[Opening Records for the task section]
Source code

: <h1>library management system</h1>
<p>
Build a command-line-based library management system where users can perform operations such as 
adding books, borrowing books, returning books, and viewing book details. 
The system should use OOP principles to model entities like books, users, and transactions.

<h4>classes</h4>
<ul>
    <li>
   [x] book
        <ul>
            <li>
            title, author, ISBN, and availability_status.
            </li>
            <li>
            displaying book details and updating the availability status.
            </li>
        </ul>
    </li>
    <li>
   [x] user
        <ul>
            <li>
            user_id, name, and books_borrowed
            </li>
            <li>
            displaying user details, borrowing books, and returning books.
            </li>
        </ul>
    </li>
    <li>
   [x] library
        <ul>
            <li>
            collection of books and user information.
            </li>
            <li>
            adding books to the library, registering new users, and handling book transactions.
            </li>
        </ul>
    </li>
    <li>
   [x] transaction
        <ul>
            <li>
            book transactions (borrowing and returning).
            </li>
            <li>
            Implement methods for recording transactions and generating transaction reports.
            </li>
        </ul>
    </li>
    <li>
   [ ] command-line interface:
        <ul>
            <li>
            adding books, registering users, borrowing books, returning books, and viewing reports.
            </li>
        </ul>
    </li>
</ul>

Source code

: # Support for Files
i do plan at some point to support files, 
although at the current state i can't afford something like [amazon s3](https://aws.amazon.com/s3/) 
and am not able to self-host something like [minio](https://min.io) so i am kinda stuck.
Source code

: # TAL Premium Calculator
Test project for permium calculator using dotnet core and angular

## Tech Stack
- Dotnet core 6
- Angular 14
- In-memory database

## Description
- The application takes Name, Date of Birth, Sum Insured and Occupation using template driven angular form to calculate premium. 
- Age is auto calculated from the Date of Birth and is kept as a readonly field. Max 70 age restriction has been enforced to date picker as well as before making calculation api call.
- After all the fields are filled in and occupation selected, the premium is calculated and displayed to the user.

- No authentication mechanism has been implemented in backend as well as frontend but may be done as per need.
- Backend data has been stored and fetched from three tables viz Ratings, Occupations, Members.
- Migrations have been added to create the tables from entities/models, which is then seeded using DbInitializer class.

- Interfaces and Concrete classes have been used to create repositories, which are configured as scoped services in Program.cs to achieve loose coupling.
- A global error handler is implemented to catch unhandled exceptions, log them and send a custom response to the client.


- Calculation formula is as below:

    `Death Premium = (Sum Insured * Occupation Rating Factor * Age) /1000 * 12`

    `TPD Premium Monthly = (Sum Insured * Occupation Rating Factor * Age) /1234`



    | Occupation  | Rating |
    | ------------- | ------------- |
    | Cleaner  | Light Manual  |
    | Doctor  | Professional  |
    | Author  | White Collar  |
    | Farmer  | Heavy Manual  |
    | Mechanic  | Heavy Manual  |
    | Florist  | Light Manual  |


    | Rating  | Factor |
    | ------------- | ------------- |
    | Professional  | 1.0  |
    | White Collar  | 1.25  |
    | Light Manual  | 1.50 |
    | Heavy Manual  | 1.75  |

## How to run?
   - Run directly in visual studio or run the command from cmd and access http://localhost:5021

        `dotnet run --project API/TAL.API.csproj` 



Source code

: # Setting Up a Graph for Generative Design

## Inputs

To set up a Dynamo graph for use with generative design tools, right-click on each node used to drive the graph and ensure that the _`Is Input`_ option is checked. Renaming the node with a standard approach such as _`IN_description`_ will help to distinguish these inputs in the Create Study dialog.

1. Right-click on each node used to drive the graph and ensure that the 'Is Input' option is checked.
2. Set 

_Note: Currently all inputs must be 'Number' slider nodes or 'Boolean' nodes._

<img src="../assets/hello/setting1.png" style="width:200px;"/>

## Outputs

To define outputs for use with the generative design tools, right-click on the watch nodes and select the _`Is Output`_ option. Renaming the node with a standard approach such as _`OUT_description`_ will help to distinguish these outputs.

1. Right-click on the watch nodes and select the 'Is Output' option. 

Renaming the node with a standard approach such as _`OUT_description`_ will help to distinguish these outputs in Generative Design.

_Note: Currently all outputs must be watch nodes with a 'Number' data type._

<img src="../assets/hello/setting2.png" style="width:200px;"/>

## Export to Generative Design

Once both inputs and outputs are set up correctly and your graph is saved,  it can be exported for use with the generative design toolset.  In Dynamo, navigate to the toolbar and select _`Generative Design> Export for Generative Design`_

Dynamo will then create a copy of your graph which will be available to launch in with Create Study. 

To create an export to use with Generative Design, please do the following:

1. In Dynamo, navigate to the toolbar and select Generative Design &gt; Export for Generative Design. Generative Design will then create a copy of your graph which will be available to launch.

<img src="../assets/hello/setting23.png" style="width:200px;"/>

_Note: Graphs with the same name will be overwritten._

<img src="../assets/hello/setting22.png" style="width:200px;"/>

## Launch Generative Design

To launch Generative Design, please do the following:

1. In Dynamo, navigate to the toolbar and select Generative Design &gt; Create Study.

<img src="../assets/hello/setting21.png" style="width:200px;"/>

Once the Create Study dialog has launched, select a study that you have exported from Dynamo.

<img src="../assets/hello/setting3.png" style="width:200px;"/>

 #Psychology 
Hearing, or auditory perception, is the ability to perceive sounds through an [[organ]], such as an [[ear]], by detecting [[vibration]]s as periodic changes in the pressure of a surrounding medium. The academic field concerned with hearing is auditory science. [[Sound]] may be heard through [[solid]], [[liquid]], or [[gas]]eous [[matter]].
[Closing Records for the task section]
From the entries, copy every line in which the word "library" occurs.

- [Output below]
: <h1>library management system</h1>
Build a command-line-based library management system where users can perform operations such as 
   [x] library
            adding books to the library, registering new users, and handling book transactions.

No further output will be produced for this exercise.